In Mansfield, everything that glitters probably came from the Pressley family.
For the past 35 years, the Pressleys have put custom-designed diamond rings, wedding bands, gold bracelets and earrings on the better part of the city’s residents. With the third generation now a part of Mansfield Fine Jewelry, the legacy and future seem secure.
But none of them set out to be jewelers.
“I didn’t know what I wanted to do,” says John Pressley, 55. “I was a butcher by trade. I knew nothing (about jewelry). Mom told me I was going to be a jeweler. She didn’t talk me into it, she told me, ‘You’re going to be a jeweler.’”
Matriarch Alma Pressley, 79, had taken a class to turn her late husband’s rings and tie tack into pieces for her three children, and she got hooked.
“People would give me pieces and I would make them something and they would pay me for it,” she says. “The extra money was wonderful.”
She was working three jobs to support her family, and soon started dreaming of opening her own store. With a $5,600 loan from her attorney James Cribbs, she opened her first shop – the city’s only jewelry store – in a storage building behind her house on Oct. 1, 1983.
Within a few months, she had repaid the loan and a year later expanded the store and quit all of her other jobs. In 1986, Pressley approached Cribbs with a plan to build a large building with other units for tenants on the property next to her house. This time she asked for $180,000, so Cribbs took her to a bank to secure a loan.
“Little did I know he was on the note,” she says.
John Pressley was also growing. Always artistic, he studied under experienced jewelers for almost four years in the family store before feeling confident enough to go it alone.
“You have to approach every job differently,” he said. “You have to determine the best method to get the end result. I enjoy being able to repair a piece and put it back to how it was originally.”
Customers appreciate that their jewelry doesn’t leave town to be repaired.
“This is my West Point ring; they were only made for one year,” says Mino Sorenson of Mansfield. “And this is my grandfather’s wedding ring. (My grandparents) were married for 70 years. They can’t be replaced. They were able to do what we needed without sending them off. They did a good job.”
John Pressley knows that the value of jewelry is a lot greater than the cost of the stones and metals.
“You cannot put a value on the sentimental value of jewelry,” he says. “The sentimental value is priceless. You can’t trust just anyone with your family heirlooms.”

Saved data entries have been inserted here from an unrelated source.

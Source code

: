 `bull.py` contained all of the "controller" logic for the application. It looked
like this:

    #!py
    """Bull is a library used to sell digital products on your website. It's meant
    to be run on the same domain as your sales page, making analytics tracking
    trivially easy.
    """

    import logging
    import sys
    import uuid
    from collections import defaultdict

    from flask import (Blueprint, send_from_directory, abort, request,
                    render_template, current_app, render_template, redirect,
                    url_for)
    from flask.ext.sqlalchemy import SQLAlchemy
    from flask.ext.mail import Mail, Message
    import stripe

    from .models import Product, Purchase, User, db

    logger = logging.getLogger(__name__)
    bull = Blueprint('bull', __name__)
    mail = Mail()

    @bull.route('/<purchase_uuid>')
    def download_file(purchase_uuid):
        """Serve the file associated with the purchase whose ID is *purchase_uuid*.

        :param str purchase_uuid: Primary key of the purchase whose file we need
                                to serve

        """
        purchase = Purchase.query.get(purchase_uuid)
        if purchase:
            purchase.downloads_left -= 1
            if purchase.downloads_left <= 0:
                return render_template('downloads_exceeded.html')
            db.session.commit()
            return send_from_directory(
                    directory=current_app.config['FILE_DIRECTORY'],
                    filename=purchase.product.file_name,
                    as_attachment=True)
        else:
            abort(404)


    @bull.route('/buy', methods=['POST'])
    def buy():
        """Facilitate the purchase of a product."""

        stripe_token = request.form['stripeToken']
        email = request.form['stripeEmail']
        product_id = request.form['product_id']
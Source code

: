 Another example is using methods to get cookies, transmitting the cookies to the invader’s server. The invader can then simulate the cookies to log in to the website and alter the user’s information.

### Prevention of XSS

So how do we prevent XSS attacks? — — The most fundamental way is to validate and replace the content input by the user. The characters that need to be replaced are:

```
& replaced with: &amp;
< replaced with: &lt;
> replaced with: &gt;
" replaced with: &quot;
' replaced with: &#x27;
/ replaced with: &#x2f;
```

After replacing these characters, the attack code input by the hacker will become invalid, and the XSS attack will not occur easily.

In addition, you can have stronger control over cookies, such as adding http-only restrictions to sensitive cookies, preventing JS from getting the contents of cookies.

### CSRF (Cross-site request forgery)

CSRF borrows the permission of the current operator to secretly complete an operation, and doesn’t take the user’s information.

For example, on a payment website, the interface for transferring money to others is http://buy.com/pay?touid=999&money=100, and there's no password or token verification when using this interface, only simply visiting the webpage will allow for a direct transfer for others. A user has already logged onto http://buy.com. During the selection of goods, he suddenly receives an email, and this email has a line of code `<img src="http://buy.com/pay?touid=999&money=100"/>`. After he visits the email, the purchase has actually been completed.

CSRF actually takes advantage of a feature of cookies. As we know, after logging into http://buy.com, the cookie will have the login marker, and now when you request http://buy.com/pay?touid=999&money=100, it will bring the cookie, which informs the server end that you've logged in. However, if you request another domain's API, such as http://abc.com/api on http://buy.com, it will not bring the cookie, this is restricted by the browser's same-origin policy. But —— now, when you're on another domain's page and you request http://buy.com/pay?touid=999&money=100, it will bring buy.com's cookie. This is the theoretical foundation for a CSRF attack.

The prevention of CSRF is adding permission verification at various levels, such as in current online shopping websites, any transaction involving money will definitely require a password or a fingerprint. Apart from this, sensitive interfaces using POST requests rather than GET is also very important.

Mansfield Fine Jewelry sells a full line of retail jewelry, makes repairs, restrings pearls, sizes rings, does appraisals and does custom designs.
Thomas Pressley, 26, has grown up in the store and understands his family’s legacy. He is putting his own stamp on the family business, using computer-assisted design drawing to create custom jewelry.
While his dad had to carve out a mold using the lost wax method of casting, Thomas Pressley can draw it on the computer, and the machine grows the mold.
“We can design any type of jewelry,” he says. “I can make it precise to fit anything.”
So far, his proudest achievement has been making his sister’s engagement and wedding rings and her husband’s wedding ring, which was created using his late father’s wedding band.
Even though he is the new generation, Thomas Pressley admires the way his family has run their business.
“Granny and Dad have done things right,” he said. “Customer service has advertised us more than anything. If you buy something from us, we’re going to be the ones that take care of you.”
In 2015, Alma Pressley decided that she had to write the family story.
“I needed to write it to dedicate it to Mr. Cribbs and what he did for me,” she says.
She wrote the book, “The Jewelry Thing,” in one night, then took three years to edit and self-publish the story, which is now in its fourth printing because she keeps giving them away.
“I’ve been a parishioner of St. Jude Catholic Church for 70 years, since it was St. James,” she says. “My faith, my family and friends have always been my angels in my battlefield of life. I don’t have any plans of retirement. I hope that (Mansfield Fine Jewelry) sustains itself with Thomas and John. They have the talent and ability.”
Mansfield Fine Jewelry is located at 1292 FM 157, 817-473-4008.